I have a Pandas DataFrame that looks something like this:
activity_id start end type ... site heart_rate grp_idx date
user_id ...
72xyy89c74cc57178e02f103187ad579 dcb12345678b5c8e84cf2931b1a553cb 2015-09-12 00:40:33.171000 00:00 2015-09-12 00:53:33.171000 00:00 run ... data\dcb12345678b5c8e84cf2931b1a553cb.json NaN 2015-37 2015-09-12
The dtypes are:
activity_id object
start datetime64[ns, UTC]
end datetime64[ns, UTC]
type object
distance float64
steps float64
speed float64
pace float64
calories float64
ascent float64
descent float64
site object
heart_rate float64
grp_idx object
date object
I need to determine if there are x (e.g. 4) consecutive days in a row and find the number of times that has occurred.

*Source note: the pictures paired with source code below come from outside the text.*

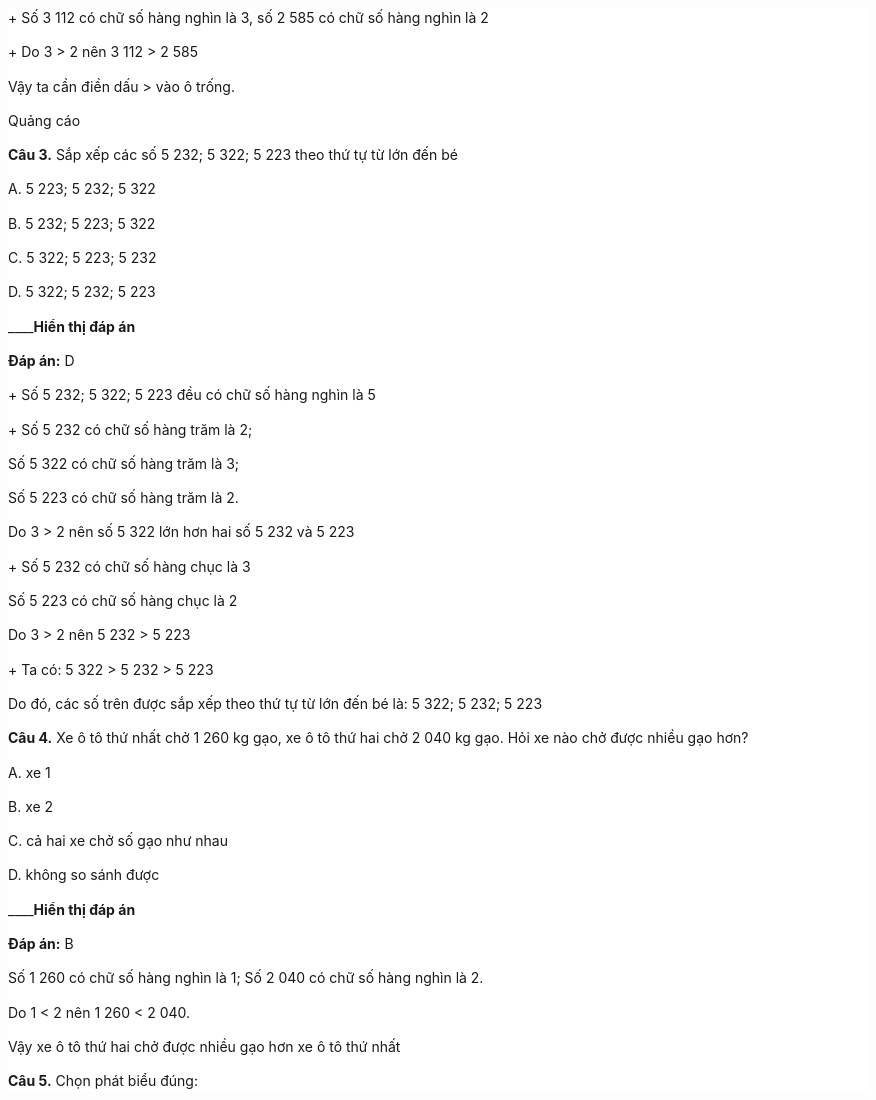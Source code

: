 \+ Số 3 112 có chữ số hàng nghìn là 3, số 2 585 có chữ số hàng nghìn là 2

\+ Do 3 > 2 nên 3 112 > 2 585

Vậy ta cần điền dấu > vào ô trống.

Quảng cáo

**Câu 3.** Sắp xếp các số 5 232; 5 322; 5 223 theo thứ tự từ lớn đến bé

A. 5 223; 5 232; 5 322

B. 5 232; 5 223; 5 322

C. 5 322; 5 223; 5 232

D. 5 322; 5 232; 5 223

____**Hiển thị đáp án**

**Đáp án:** D

\+ Số 5 232; 5 322; 5 223 đều có chữ số hàng nghìn là 5

\+ Số 5 232 có chữ số hàng trăm là 2; 

Số 5 322 có chữ số hàng trăm là 3;

Số 5 223 có chữ số hàng trăm là 2.

Do 3 > 2 nên số 5 322 lớn hơn hai số 5 232 và 5 223

\+ Số 5 232 có chữ số hàng chục là 3

Số 5 223 có chữ số hàng chục là 2

Do 3 > 2 nên 5 232 > 5 223

\+ Ta có: 5 322 > 5 232 > 5 223

Do đó, các số trên được sắp xếp theo thứ tự từ lớn đến bé là: 5 322; 5 232; 5 223

**Câu 4.** Xe ô tô thứ nhất chở 1 260 kg gạo, xe ô tô thứ hai chở 2 040 kg gạo. Hỏi xe nào chở được nhiều gạo hơn?

A. xe 1

B. xe 2

C. cả hai xe chở số gạo như nhau

D. không so sánh được

____**Hiển thị đáp án**

**Đáp án:** B

Số 1 260 có chữ số hàng nghìn là 1; Số 2 040 có chữ số hàng nghìn là 2. 

Do 1 < 2 nên 1 260 < 2 040.

Vậy xe ô tô thứ hai chở được nhiều gạo hơn xe ô tô thứ nhất

**Câu 5.** Chọn phát biểu đúng:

For example:
2015-09-12
2015-09-13
2015-09-14
2015-09-15
2015-09-16
2015-09-17
2015-09-18
2015-09-19
Would count as two.
I have tried using groupby, e.g.:
s = repeat_runner_df.groupby('user_id').start.diff().dt.days.fillna(1).cumsum()

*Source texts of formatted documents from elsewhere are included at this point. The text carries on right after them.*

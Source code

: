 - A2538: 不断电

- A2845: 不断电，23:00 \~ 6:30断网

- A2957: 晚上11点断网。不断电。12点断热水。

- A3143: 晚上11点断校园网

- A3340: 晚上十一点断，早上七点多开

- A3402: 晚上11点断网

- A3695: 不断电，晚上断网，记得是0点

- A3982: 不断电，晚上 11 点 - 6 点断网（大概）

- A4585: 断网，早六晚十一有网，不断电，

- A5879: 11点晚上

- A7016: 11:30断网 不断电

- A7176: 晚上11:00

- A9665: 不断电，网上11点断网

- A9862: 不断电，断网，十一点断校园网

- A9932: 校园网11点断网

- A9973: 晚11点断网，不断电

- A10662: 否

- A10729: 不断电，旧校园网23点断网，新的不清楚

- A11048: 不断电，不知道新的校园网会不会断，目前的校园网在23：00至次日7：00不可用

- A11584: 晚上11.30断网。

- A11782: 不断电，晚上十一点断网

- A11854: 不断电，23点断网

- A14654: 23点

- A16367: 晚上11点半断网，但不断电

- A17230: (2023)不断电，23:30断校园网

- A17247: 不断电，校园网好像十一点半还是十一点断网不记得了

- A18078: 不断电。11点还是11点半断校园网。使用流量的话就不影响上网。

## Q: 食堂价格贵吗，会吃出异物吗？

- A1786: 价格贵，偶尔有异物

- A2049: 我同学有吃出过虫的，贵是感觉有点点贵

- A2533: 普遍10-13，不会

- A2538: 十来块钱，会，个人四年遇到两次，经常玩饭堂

repeat_runner_df.groupby(['user_id', s]).filter(lambda x: len(x) < 3)
print(repeat_runner_df)
but that has gotten me nowhere and neither has my Google skills. Any help would be greatly appreciated.

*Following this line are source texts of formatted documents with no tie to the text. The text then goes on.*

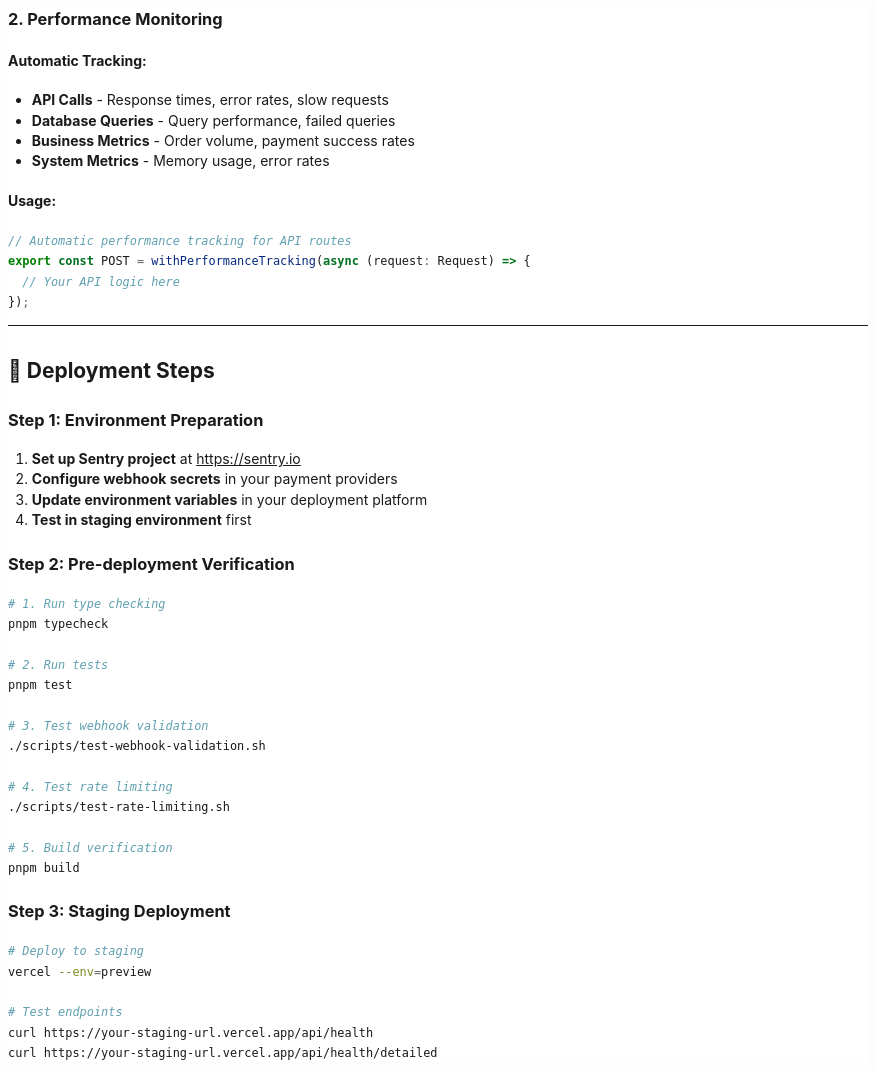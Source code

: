 ### **2. Performance Monitoring**

#### **Automatic Tracking:**

- **API Calls** - Response times, error rates, slow requests
- **Database Queries** - Query performance, failed queries
- **Business Metrics** - Order volume, payment success rates
- **System Metrics** - Memory usage, error rates

#### **Usage:**

```typescript
// Automatic performance tracking for API routes
export const POST = withPerformanceTracking(async (request: Request) => {
  // Your API logic here
});
```

---

## 🚀 **Deployment Steps**

### **Step 1: Environment Preparation**

1. **Set up Sentry project** at https://sentry.io
2. **Configure webhook secrets** in your payment providers
3. **Update environment variables** in your deployment platform
4. **Test in staging environment** first

### **Step 2: Pre-deployment Verification**

```bash
# 1. Run type checking
pnpm typecheck

# 2. Run tests
pnpm test

# 3. Test webhook validation
./scripts/test-webhook-validation.sh

# 4. Test rate limiting
./scripts/test-rate-limiting.sh

# 5. Build verification
pnpm build
```

### **Step 3: Staging Deployment**

```bash
# Deploy to staging
vercel --env=preview

# Test endpoints
curl https://your-staging-url.vercel.app/api/health
curl https://your-staging-url.vercel.app/api/health/detailed
```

CodePudding user response:
Try this:
count = df.groupby(df.start.diff().ne(pd.Timedelta(days=1)).cumsum()).apply(len).ge(4).sum()
Output:
>>> count
3
CodePudding user response:
I think this is what youre looking for:
df.loc[df.groupby(['user_id',df.groupby('user_id')['start'].transform(lambda x: x.diff().dt.days.ne(1).cumsum())])['user_id'].transform('count').ge(4)]